Hyde was livid. His anger, in one sense, directed at a lone target: home-plate umpire Tripp Gibson, who ejected Hyde after an interference call scratched a pivotal fourth-inning run off the board. In another sense, it was a culmination, boiling over at the end of a week spent on the wrong side of non-competitive games.

It was not 24 hours earlier that Hyde vented publicly how his team needed to play perfectly just to give themselves a chance. And for the better part of an afternoon they had, using crisp defense and a soundly executed Keon Broxton safety squeeze to pull into a tie with Boston in the bottom of the fourth. Or so it seemed. Gibson ruled Broxton’s running route illegal, too far inside the baseline, placing runners back on first and third and drawing a furious Hyde from the Baltimore bench.

“Everything he said is spot on,” Trey Mancini said. “We’re playing hard and everything, but there are some situations were not doing a good job -- mentally or physically -- of executing plays.”

Perhaps the message resonated, albeit briefly.
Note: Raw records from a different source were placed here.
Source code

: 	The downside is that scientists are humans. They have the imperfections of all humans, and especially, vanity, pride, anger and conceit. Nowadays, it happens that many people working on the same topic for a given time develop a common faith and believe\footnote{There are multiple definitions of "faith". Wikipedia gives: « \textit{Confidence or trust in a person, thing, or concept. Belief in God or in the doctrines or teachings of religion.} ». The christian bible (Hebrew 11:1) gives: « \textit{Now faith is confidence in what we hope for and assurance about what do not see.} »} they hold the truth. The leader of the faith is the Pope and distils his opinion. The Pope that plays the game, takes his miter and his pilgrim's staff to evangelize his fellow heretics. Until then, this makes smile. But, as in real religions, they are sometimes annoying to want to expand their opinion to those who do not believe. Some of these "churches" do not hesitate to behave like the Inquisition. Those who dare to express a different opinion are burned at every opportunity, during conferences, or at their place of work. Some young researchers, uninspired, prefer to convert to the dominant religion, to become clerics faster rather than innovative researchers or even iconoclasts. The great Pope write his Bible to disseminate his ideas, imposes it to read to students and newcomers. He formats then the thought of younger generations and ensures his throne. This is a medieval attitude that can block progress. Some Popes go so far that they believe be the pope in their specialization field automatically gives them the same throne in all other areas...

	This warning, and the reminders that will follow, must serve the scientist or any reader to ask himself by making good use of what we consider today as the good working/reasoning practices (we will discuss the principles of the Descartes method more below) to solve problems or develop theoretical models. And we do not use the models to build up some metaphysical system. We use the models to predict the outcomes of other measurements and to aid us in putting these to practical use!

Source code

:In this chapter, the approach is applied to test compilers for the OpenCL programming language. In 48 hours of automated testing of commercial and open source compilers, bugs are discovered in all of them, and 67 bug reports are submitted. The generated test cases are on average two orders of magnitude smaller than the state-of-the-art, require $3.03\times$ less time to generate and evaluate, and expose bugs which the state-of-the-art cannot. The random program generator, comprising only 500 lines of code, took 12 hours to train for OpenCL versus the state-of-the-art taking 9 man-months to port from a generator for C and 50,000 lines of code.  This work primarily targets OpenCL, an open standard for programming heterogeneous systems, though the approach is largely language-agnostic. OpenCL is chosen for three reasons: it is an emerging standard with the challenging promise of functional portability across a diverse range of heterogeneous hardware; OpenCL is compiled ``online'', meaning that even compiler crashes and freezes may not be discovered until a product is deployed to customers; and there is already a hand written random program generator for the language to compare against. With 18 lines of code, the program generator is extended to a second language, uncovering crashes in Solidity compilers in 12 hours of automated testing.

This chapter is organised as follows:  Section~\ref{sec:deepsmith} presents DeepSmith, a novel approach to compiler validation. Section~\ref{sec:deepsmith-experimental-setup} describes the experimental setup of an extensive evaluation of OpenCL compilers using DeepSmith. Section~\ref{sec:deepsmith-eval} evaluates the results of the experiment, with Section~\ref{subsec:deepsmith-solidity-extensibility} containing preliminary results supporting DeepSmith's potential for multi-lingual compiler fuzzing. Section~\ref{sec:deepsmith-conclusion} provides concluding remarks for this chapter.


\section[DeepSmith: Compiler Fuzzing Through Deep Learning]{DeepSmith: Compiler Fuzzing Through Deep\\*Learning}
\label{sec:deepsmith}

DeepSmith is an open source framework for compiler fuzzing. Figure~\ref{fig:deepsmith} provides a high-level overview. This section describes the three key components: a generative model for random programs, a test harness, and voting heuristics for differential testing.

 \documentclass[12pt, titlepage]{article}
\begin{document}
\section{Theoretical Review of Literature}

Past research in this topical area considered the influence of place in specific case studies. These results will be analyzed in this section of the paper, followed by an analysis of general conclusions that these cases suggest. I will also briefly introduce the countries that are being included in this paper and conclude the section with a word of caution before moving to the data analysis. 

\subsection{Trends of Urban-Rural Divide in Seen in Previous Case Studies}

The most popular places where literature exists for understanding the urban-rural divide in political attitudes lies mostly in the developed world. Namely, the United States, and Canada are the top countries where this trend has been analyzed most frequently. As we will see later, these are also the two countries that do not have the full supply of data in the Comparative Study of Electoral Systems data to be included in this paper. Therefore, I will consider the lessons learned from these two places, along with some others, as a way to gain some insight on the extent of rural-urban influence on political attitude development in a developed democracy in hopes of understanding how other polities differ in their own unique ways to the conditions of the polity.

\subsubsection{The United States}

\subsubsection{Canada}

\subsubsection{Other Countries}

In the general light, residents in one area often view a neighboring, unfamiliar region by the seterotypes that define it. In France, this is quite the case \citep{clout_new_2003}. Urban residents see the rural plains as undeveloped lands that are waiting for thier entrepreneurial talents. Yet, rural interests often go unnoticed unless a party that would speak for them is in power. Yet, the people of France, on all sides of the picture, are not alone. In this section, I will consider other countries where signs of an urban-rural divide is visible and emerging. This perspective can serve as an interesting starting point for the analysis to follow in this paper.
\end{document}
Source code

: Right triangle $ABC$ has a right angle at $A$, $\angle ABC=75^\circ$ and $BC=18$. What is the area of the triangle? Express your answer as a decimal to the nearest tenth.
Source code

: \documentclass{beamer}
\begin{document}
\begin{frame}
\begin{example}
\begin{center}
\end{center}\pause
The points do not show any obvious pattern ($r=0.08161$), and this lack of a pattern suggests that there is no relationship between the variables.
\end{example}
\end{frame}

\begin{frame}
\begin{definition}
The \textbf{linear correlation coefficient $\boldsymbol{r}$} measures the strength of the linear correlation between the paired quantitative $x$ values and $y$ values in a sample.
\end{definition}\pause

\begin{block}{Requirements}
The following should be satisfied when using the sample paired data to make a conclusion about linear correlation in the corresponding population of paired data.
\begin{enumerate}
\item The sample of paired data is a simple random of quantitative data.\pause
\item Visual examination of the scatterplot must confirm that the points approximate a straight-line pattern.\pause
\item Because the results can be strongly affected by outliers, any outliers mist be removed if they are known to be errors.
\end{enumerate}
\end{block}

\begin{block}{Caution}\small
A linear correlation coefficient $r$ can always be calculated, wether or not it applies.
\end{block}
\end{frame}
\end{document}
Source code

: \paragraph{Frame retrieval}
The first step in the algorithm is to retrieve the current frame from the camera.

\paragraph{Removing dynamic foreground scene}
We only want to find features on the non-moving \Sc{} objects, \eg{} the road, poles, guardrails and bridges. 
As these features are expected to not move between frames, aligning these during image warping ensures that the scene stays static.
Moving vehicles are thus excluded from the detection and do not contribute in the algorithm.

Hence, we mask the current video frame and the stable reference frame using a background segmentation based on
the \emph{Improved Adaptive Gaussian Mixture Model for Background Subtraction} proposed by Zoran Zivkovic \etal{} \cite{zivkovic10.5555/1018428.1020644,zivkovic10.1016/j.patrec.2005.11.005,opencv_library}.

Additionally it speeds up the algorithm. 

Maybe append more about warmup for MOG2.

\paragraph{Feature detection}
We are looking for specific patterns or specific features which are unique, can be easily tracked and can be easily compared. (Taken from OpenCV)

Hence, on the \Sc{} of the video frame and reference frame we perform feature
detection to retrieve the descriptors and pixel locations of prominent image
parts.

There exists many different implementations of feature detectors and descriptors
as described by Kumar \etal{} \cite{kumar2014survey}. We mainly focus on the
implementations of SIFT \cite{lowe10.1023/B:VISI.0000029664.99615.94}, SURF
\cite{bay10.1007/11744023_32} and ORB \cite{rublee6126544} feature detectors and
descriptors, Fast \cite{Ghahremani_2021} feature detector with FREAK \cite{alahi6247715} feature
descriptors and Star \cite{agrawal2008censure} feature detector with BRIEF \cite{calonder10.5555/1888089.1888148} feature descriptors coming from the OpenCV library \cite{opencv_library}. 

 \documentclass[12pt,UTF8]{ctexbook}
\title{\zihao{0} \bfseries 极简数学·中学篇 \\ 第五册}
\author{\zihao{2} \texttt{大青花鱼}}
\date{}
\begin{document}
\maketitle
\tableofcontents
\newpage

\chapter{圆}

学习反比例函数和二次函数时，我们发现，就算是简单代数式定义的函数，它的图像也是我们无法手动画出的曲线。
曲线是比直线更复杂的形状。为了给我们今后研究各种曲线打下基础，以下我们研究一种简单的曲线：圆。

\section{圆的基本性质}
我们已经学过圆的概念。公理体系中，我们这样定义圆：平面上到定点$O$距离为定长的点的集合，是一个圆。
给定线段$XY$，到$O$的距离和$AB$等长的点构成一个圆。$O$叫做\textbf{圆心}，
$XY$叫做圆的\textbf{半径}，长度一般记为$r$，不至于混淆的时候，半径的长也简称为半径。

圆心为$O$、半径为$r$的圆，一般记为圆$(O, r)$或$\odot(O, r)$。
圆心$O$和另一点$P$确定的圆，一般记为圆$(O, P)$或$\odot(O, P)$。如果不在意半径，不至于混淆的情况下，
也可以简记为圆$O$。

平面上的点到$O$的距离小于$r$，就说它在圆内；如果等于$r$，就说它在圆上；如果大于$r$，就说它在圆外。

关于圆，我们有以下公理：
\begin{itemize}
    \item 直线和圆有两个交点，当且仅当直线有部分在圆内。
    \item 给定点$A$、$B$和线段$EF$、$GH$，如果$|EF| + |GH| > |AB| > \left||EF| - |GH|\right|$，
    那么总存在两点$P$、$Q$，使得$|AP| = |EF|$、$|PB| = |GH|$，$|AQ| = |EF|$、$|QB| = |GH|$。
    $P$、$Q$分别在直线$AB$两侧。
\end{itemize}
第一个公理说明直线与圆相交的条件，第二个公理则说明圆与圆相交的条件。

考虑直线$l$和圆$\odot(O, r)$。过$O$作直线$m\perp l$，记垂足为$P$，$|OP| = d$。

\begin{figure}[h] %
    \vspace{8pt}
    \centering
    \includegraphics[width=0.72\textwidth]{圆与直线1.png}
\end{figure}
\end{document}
With Hyde in the clubhouse, the Orioles later rallied in exactly the type of heads-up, hard-nose fashion their manager craves. It was only after allowed a homer to Marco Hernandez in the ninth and three runs in the 10th did the Orioles drop an 8-6 decision at Oriole Park, their fifth straight loss.

“I really liked the way we played today,” said Hyde, his words and tone both in stark contrast to a day prior. “A lot of good things happened in today’s game. It just didn’t end well.”

Givens’ fifth blown save in 11 tries brought an end to an especially trying stretch for the Orioles, and did much to overshadow the initial response to Hyde’s second ejection of the year: an inspired comeback. After squandering several scoring chances in the middle innings, a string of heady baserunning and clutch hitting pushed the Orioles ahead in the eighth. Jonathan Villar stole second, third and scored the tying run on a wild pitch before Stevie Wilkerson tripled, setting the stage for Hanser Alberto to punch a go-ahead single to center.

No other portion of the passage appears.